Julia falls asleep on the plane and wakes up to see the New York skyline just outside her window. She can’t believe how big the city is. As she looks down at the buildings, she wonders what her life there will be like. Though she doesn’t know what the future holds—who she’ll be, whether she’ll continue seeing Connor—she’s excited for what’s to come. She finds herself thinking of Mexico, and of Esteban, and of all the unknowns in her future. Still, she’s proud of how far she’s come—and refuses to let herself get dragged down by the fear that her brain might “fail” her again.
Julia is nervous as she embarks on this new chapter in her life—but refuses to let fear, confusion, or uncertainty hold her back. She can tolerate that uncertainty, now, as a condition of life. She’s learning more about who she is and what she wants every day, and developing a more holistic view of herself as a complex, full person. She is not interested in either being or rebelling against being a “perfect” person.
Julia still has nightmares about Olga, and isn’t sure if they’ll ever stop—or if she’ll ever stop feeling badly about carrying Olga’s secret. She feels grateful and blessed to be able to make choices that her parents—and even her sister—were not able to make for themselves, and in fact wrote her college essay (at Mr. Ingman’s suggestion) about how her drive to succeed in life was connected to her responsibility to making her family proud. As the plane begins its descent, Julia pulls out Olga’s ultrasound picture and stares at it. She reflects on how, in the years she’s spent combing through her sister’s life to understand her better, she actually ended up finding “beautiful and ugly” pieces of herself instead.

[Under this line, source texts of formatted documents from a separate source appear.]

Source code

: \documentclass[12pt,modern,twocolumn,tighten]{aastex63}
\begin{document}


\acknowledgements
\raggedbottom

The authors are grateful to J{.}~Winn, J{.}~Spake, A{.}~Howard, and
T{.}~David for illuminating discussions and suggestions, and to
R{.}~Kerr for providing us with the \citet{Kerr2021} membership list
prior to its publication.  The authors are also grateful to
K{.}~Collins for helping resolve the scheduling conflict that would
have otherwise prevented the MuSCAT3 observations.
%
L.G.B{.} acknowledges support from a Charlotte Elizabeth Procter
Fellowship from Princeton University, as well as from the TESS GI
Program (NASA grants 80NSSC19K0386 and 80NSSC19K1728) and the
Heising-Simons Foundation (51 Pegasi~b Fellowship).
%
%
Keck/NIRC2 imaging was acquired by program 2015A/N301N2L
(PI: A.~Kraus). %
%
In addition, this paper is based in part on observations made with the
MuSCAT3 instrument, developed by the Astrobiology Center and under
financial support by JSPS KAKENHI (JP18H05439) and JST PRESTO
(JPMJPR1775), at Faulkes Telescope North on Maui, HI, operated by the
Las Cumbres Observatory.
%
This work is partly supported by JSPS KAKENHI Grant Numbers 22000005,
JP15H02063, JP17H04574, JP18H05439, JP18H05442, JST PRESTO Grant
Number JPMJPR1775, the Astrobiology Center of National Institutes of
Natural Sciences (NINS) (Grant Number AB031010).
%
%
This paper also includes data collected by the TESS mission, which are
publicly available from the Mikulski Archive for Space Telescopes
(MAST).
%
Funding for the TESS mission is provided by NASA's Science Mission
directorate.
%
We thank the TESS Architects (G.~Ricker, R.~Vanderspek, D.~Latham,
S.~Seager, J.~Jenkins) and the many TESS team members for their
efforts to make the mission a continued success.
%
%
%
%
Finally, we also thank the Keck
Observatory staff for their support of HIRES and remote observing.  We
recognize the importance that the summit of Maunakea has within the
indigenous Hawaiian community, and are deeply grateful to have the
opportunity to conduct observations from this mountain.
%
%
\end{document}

In the novel’s final lines, Julia is able to articulate what the last two years have taught her. The whole time she was trying to uncover information about Olga, she didn’t realize that she was actually getting closer and closer to uncovering, facing, and understanding the hardest and most painful truths not about her sister, but about herself. Even in the ugliness and uncertainty Julia has been able to find beauty and solidity, and feels empowered as she enters this next phase of her life.